Joe Murray was Kona’s designer in the early days. He was famous for his prodigious racing exploits in the mid 80s, but had been designing components for a while. He was involved with Marin from its inception and came into contact with Kona’s founders as their company was Marin’s distributor. His initial bike designs for The Bicycle Group (1987/88) were sold under the Cascade brand, named after the West Coast mountain range. Fortunately, an ownership dispute forced Dan Gerhard and Jake Heilbron to choose the name Kona instead from 1988. It turned out to be quite a successful decision.
As Kona became known for sloping top tube designs, it seems odd that the Cascade precursors had short head tubes and flat top tubes.

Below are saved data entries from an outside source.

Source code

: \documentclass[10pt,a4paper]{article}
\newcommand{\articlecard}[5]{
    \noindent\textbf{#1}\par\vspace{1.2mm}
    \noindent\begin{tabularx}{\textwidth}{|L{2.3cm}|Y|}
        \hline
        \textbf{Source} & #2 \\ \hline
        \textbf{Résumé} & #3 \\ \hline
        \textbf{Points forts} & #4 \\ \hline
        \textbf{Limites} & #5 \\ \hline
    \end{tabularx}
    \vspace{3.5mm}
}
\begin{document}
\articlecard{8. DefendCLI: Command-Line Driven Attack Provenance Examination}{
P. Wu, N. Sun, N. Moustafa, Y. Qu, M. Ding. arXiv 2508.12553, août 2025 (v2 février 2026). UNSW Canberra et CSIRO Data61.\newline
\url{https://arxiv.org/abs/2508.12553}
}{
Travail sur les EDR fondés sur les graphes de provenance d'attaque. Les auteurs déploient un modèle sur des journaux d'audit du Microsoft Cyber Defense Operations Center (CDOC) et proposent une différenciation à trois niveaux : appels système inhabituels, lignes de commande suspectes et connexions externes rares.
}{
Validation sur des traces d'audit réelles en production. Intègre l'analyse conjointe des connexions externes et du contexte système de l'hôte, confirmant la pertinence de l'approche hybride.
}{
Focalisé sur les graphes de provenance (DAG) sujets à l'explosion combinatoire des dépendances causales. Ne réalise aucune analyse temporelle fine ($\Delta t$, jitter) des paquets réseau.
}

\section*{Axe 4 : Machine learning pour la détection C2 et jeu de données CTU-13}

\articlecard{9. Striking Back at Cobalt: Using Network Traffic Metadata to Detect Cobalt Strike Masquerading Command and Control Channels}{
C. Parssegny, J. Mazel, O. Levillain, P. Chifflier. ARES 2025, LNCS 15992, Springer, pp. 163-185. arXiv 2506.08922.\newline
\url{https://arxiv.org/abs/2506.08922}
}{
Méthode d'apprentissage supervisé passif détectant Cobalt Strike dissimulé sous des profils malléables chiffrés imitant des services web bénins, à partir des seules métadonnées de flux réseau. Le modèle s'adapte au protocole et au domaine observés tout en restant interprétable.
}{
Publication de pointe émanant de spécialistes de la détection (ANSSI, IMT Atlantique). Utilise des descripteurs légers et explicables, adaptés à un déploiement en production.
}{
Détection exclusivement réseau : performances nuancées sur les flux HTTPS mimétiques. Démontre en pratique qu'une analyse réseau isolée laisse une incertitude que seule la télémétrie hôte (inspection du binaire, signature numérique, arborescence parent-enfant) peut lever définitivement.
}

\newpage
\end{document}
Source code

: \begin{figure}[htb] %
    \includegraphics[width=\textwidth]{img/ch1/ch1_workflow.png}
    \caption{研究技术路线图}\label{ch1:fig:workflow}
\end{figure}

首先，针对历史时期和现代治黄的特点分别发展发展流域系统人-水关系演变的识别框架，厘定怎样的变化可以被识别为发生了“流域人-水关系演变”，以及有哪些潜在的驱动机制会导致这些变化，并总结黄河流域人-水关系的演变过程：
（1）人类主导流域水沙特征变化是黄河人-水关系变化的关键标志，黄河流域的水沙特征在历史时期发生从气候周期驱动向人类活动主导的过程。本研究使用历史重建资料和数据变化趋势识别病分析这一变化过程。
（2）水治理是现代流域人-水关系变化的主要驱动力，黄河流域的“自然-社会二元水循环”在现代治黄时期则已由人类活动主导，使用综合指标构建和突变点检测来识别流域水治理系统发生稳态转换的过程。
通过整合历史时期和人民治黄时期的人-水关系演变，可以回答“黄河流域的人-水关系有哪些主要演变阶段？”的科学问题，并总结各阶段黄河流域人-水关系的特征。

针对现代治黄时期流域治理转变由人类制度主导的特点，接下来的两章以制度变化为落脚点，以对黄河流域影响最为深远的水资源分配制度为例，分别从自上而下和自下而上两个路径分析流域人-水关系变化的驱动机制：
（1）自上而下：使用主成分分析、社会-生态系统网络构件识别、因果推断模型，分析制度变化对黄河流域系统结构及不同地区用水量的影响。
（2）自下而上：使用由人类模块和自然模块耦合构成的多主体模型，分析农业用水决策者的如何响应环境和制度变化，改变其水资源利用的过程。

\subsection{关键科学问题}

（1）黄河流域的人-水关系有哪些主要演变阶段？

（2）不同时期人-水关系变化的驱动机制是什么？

But Rocky Mountain had flat top tubes too until 1986, and from 1987 went through a similar transformation to sloping top tubes. Maybe Paul Brodie was the common factor. He built sloping top tube frames when he worked at Rocky Mountain, then went off to found Brodie Bikes and worked with Joe Murray for TBG on establishing Kona. It seems likely the sloping top tube design for the 1988 Kona range may have been a joint effort between them.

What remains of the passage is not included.